→ **What the exercise asks**: Please return every line of the records below that contains the word "FunctionTok".

→ **Data listing**:
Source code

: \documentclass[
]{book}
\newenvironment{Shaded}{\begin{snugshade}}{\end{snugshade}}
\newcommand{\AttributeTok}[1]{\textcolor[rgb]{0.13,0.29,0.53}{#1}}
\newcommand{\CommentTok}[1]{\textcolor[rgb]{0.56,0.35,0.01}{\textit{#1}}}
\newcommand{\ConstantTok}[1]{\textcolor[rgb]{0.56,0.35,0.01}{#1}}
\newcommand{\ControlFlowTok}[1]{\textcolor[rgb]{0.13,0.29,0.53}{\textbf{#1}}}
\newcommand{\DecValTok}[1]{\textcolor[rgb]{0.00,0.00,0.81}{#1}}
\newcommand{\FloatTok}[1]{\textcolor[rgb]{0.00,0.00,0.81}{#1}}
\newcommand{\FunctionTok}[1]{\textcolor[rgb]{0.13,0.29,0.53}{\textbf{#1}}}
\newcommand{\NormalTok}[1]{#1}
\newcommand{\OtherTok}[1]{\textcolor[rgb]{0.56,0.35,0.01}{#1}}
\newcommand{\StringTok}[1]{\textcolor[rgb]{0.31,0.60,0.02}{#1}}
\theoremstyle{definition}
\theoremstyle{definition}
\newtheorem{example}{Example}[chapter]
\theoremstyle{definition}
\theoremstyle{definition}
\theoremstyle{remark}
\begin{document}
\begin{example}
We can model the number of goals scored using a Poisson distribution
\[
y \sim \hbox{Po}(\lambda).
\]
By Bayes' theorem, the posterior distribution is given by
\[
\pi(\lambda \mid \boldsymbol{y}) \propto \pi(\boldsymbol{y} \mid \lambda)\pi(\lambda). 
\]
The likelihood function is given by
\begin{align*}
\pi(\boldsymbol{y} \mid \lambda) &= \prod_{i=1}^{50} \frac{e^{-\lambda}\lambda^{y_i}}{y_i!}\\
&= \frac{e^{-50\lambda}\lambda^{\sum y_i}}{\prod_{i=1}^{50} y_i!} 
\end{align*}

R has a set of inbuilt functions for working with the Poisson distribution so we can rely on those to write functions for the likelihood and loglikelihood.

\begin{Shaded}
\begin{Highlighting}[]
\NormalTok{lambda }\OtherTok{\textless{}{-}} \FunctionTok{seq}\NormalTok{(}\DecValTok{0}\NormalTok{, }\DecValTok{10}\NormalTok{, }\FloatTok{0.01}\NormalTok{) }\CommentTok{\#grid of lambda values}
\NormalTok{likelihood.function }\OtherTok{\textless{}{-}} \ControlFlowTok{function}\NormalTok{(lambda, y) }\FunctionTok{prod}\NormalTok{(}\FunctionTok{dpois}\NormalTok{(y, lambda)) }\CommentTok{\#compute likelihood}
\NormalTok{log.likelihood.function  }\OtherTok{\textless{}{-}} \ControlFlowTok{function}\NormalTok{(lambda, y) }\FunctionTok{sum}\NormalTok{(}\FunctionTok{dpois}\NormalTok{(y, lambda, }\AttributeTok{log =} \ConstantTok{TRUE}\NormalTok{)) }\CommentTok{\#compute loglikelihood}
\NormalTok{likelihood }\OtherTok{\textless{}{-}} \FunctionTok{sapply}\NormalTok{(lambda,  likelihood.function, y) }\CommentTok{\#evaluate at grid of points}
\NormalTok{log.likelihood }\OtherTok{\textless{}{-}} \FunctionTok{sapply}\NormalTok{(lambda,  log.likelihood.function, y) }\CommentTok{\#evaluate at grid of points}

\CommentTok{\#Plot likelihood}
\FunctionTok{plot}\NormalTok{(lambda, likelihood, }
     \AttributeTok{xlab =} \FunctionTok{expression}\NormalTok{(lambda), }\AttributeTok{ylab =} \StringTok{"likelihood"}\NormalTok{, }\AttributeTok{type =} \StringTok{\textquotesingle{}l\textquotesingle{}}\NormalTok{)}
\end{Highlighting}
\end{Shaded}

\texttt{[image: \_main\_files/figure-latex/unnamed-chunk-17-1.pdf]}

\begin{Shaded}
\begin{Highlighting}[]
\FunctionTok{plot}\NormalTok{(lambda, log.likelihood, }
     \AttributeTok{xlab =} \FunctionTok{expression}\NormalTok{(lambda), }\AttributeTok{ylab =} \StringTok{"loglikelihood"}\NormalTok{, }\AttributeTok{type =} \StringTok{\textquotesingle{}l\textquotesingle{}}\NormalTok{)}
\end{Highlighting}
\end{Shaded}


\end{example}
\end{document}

→ **Answer section**:
\newcommand{\FunctionTok}[1]{\textcolor[rgb]{0.13,0.29,0.53}{\textbf{#1}}}
\NormalTok{lambda }\OtherTok{\textless{}{-}} \FunctionTok{seq}\NormalTok{(}\DecValTok{0}\NormalTok{, }\DecValTok{10}\NormalTok{, }\FloatTok{0.01}\NormalTok{) }\CommentTok{\#grid of lambda values}
\NormalTok{likelihood.function }\OtherTok{\textless{}{-}} \ControlFlowTok{function}\NormalTok{(lambda, y) }\FunctionTok{prod}\NormalTok{(}\FunctionTok{dpois}\NormalTok{(y, lambda)) }\CommentTok{\#compute likelihood}
\NormalTok{log.likelihood.function  }\OtherTok{\textless{}{-}} \ControlFlowTok{function}\NormalTok{(lambda, y) }\FunctionTok{sum}\NormalTok{(}\FunctionTok{dpois}\NormalTok{(y, lambda, }\AttributeTok{log =} \ConstantTok{TRUE}\NormalTok{)) }\CommentTok{\#compute loglikelihood}
\NormalTok{likelihood }\OtherTok{\textless{}{-}} \FunctionTok{sapply}\NormalTok{(lambda,  likelihood.function, y) }\CommentTok{\#evaluate at grid of points}
\NormalTok{log.likelihood }\OtherTok{\textless{}{-}} \FunctionTok{sapply}\NormalTok{(lambda,  log.likelihood.function, y) }\CommentTok{\#evaluate at grid of points}
\FunctionTok{plot}\NormalTok{(lambda, likelihood, }
     \AttributeTok{xlab =} \FunctionTok{expression}\NormalTok{(lambda), }\AttributeTok{ylab =} \StringTok{"likelihood"}\NormalTok{, }\AttributeTok{type =} \StringTok{\textquotesingle{}l\textquotesingle{}}\NormalTok{)}
\FunctionTok{plot}\NormalTok{(lambda, log.likelihood, }
     \AttributeTok{xlab =} \FunctionTok{expression}\NormalTok{(lambda), }\AttributeTok{ylab =} \StringTok{"loglikelihood"}\NormalTok{, }\AttributeTok{type =} \StringTok{\textquotesingle{}l\textquotesingle{}}\NormalTok{)}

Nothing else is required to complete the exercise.